Archive:SEP Si3 Deduplication Store
THE CONTENT OF THIS PAGE IS OUTDATED | |
SEP AG has discontinued support for obsolete SEP sesam versions. Instructions are still available for these SEP sesam products, however, SEP AG accepts no responsibility or liability for any errors or inaccuracies in the instructions or for the incorrect operation of obsolete SEP sesam software. It is strongly recommended that you update your SEP sesam software to the latest version. For the latest version of SEP sesam documentation, see documentation home. |
Requirements
This article describes configuration of SEP sesam Si3 deduplication store, introduced in SEP sesam version 4.4.2. Note that this is not the latest version of SEP sesam Si3 documentation and, as such, does not provide information on features introduced in 4.4.3 and described in Configuring an Si3 Deduplication Store.
Operating systems
Only 64 Bit platforms are supported. 32 Bit OS cannot handle more than 3.6 GB RAM without tricks.
- Windows 2008/2008 R2
- Windows 2012/2012 R2
- SLES 11/12
- RHEL 6/7
- Debian Wheezy
Hardware
Here are the 'minimum' hardware requirements to operate SEP sesam Si3 deduplication server.
- Productive environments
- 16 GB RAM
- 4 CPU cores for one Si3 data store
- 1 TB free hard disk space
- Test environments only
- 8 GB RAM at least
- 2 CPU cores
- 1 TB
- Java – for details on the required Java version, see Java Compatibility Matrix. Because Si3 is not "mandatory" there is no dependency rule in RPM/DEB packages for it.

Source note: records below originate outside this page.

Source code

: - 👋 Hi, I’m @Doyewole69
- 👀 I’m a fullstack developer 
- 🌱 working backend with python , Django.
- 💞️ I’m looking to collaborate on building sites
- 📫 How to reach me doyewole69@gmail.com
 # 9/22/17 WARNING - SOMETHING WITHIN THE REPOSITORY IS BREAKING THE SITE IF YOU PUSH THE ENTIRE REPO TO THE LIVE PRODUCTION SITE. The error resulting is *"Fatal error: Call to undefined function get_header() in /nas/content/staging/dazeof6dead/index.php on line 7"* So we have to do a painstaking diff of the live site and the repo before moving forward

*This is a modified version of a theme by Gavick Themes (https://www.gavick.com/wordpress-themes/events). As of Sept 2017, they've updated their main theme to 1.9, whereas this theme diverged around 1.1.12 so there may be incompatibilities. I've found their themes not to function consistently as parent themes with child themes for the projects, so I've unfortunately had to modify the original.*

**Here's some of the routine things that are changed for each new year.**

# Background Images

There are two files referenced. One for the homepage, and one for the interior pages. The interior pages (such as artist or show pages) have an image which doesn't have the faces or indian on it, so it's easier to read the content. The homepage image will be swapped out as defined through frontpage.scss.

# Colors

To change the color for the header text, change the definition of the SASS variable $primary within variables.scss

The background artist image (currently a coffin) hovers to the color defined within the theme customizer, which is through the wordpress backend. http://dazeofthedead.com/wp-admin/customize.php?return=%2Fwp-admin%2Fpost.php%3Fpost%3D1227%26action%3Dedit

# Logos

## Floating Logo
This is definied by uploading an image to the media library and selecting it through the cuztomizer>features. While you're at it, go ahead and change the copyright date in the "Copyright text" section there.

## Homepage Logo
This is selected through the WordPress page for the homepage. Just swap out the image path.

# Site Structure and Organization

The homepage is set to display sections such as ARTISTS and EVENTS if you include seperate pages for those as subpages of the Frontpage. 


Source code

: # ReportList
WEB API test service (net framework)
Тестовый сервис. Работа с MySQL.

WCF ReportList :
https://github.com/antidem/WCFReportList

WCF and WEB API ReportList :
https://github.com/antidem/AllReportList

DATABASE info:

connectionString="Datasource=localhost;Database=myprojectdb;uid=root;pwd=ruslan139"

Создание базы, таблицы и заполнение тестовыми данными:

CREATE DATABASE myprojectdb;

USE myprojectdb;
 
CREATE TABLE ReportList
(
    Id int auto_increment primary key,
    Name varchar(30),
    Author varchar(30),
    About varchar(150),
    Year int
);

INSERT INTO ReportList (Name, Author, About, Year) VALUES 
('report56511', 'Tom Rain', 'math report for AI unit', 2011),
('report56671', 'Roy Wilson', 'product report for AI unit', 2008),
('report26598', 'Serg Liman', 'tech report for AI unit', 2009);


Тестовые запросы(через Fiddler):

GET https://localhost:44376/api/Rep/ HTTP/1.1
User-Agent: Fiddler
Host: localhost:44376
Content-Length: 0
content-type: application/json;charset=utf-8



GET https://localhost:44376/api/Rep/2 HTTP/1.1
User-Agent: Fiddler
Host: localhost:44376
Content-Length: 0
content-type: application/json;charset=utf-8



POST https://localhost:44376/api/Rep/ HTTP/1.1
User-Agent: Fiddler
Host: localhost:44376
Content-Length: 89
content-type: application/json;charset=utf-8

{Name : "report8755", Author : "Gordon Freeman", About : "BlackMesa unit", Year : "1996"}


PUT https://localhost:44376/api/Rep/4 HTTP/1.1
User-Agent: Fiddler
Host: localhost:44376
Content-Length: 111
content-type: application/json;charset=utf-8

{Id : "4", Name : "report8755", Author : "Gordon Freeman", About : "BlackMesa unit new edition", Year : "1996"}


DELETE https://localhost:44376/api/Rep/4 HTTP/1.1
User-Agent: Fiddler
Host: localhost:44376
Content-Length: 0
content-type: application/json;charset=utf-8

- Additional amount of RAM and CPU cores required for one Si3 data store. The TB value is the capacity of the Si3 data store:
10 TB: 2544M 20 TB: 4839M 30 TB: 7134M 40 TB: 9429M 50 TB: 11724M 60 TB: 14019M
- Amount of CPU cores required for one Si3 data store. The TB value is the amount of backed up date (before deduplication)!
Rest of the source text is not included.